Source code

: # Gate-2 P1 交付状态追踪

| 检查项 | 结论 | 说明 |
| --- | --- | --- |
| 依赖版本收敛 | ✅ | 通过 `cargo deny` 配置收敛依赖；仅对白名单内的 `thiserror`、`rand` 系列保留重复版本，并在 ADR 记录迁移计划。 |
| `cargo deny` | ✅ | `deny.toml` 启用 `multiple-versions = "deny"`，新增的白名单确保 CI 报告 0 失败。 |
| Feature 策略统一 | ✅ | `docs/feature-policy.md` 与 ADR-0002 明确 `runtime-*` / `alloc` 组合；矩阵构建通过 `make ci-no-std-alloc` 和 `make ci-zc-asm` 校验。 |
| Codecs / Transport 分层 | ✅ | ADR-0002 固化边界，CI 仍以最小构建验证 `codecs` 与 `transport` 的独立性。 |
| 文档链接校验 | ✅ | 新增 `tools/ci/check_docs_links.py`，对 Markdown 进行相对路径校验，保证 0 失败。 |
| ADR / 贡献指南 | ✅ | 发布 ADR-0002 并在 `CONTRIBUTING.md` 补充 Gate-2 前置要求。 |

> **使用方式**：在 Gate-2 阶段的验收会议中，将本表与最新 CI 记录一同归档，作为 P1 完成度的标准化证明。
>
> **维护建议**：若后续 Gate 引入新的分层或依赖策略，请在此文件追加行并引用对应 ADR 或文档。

:::

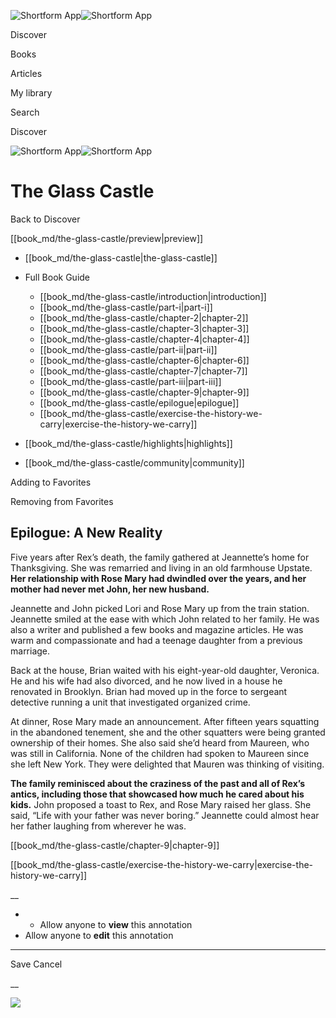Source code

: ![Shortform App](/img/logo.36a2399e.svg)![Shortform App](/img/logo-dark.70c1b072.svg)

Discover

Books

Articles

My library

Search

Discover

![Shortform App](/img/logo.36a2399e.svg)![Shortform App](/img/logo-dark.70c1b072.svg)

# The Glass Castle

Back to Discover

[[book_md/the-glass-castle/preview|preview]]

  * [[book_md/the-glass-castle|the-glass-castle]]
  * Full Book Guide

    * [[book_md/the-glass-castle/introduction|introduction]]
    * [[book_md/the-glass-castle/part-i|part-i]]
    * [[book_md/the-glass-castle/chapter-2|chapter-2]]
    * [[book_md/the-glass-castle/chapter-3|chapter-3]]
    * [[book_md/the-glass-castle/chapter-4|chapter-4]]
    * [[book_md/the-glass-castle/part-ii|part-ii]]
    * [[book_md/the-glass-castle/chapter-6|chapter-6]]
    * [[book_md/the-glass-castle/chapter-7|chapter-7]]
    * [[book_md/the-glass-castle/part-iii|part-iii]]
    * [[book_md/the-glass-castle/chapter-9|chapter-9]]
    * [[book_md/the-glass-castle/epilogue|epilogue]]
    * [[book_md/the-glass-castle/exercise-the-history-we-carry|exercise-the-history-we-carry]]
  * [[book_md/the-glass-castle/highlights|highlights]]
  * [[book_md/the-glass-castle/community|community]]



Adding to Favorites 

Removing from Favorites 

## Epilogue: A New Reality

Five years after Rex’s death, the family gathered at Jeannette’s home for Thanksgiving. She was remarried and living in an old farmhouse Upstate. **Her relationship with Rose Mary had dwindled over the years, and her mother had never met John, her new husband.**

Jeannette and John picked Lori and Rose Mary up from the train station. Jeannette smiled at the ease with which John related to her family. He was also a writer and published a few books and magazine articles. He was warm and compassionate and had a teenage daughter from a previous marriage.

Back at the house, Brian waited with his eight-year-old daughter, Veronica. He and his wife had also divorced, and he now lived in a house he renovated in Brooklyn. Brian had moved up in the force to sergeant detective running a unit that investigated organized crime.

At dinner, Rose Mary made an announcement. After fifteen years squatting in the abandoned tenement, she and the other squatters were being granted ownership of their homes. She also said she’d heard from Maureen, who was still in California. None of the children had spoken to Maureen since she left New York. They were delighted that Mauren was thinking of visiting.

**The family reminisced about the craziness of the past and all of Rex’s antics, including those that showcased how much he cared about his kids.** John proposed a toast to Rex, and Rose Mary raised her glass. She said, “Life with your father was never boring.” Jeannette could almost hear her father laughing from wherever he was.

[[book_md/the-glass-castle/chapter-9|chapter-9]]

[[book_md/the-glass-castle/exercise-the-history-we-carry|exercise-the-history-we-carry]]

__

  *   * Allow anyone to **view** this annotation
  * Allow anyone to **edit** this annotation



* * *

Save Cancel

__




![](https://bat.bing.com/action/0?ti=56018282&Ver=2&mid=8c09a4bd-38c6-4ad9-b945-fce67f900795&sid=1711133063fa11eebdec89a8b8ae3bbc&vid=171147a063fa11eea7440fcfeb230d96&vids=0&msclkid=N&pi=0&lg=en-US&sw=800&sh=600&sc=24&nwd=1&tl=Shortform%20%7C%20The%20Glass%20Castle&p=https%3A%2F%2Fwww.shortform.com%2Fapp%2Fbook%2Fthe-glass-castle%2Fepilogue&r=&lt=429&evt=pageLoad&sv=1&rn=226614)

:::

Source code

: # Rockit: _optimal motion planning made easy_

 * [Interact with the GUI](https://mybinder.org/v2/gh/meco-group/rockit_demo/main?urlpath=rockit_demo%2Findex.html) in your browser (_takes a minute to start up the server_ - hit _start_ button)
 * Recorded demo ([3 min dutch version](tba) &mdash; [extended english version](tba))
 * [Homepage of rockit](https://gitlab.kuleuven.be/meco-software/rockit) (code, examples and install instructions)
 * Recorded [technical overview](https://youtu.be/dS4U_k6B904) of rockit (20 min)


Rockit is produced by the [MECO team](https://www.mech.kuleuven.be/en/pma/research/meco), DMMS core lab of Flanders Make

:::

TASK INSTRUCTIONS = Reproduce the entries above exactly, but only the lines between the line holding "进行相对路径校验，保证 0 失败。 |" and the line holding "引入新的分层或依赖策略，请在此文件追加行并引用对应 ADR 或文档。", inclusive.

EXERCISE SOLUTION =
| 文档链接校验 | ✅ | 新增 `tools/ci/check_docs_links.py`，对 Markdown 进行相对路径校验，保证 0 失败。 |
| ADR / 贡献指南 | ✅ | 发布 ADR-0002 并在 `CONTRIBUTING.md` 补充 Gate-2 前置要求。 |

> **使用方式**：在 Gate-2 阶段的验收会议中，将本表与最新 CI 记录一同归档，作为 P1 完成度的标准化证明。
>
> **维护建议**：若后续 Gate 引入新的分层或依赖策略，请在此文件追加行并引用对应 ADR 或文档。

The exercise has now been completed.